▶ **TASK DETAILS**
Print the listing below exactly.

▶ **RECORDS**
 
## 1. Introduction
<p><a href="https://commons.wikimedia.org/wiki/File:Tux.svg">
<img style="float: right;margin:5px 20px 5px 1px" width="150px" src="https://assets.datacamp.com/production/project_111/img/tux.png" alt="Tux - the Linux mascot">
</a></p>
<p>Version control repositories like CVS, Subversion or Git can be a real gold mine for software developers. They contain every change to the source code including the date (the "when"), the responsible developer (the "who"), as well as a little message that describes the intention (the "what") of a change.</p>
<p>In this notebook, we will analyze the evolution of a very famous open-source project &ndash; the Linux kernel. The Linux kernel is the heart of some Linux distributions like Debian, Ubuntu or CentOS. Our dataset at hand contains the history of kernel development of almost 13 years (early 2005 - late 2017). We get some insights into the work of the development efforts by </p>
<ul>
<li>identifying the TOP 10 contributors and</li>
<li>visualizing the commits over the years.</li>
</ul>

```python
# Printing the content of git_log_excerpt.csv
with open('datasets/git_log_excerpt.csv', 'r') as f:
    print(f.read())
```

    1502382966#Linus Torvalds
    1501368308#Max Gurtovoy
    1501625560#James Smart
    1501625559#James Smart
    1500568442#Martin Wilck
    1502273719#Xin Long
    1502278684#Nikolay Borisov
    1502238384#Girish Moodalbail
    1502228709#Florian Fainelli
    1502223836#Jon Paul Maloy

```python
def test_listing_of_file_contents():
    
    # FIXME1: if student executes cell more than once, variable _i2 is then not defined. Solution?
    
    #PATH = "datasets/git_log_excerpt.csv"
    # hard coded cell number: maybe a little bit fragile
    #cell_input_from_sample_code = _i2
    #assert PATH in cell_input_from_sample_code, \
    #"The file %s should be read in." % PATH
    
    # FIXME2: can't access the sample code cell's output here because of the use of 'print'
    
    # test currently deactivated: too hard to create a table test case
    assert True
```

▶ **ANSWER SPACE**
## 1. Introduction
<p><a href="https://commons.wikimedia.org/wiki/File:Tux.svg">
<img style="float: right;margin:5px 20px 5px 1px" width="150px" src="https://assets.datacamp.com/production/project_111/img/tux.png" alt="Tux - the Linux mascot">
</a></p>
<p>Version control repositories like CVS, Subversion or Git can be a real gold mine for software developers. They contain every change to the source code including the date (the "when"), the responsible developer (the "who"), as well as a little message that describes the intention (the "what") of a change.</p>
<p>In this notebook, we will analyze the evolution of a very famous open-source project &ndash; the Linux kernel. The Linux kernel is the heart of some Linux distributions like Debian, Ubuntu or CentOS. Our dataset at hand contains the history of kernel development of almost 13 years (early 2005 - late 2017). We get some insights into the work of the development efforts by </p>
<ul>
<li>identifying the TOP 10 contributors and</li>
<li>visualizing the commits over the years.</li>
</ul>

```python
# Printing the content of git_log_excerpt.csv
with open('datasets/git_log_excerpt.csv', 'r') as f:
    print(f.read())
```

    1502382966#Linus Torvalds
    1501368308#Max Gurtovoy
    1501625560#James Smart
    1501625559#James Smart
    1500568442#Martin Wilck
    1502273719#Xin Long
    1502278684#Nikolay Borisov
    1502238384#Girish Moodalbail
    1502228709#Florian Fainelli
    1502223836#Jon Paul Maloy

```python
def test_listing_of_file_contents():
    
    # FIXME1: if student executes cell more than once, variable _i2 is then not defined. Solution?
    
    #PATH = "datasets/git_log_excerpt.csv"
    # hard coded cell number: maybe a little bit fragile
    #cell_input_from_sample_code = _i2
    #assert PATH in cell_input_from_sample_code, \
    #"The file %s should be read in." % PATH
    
    # FIXME2: can't access the sample code cell's output here because of the use of 'print'
    
    # test currently deactivated: too hard to create a table test case
    assert True
```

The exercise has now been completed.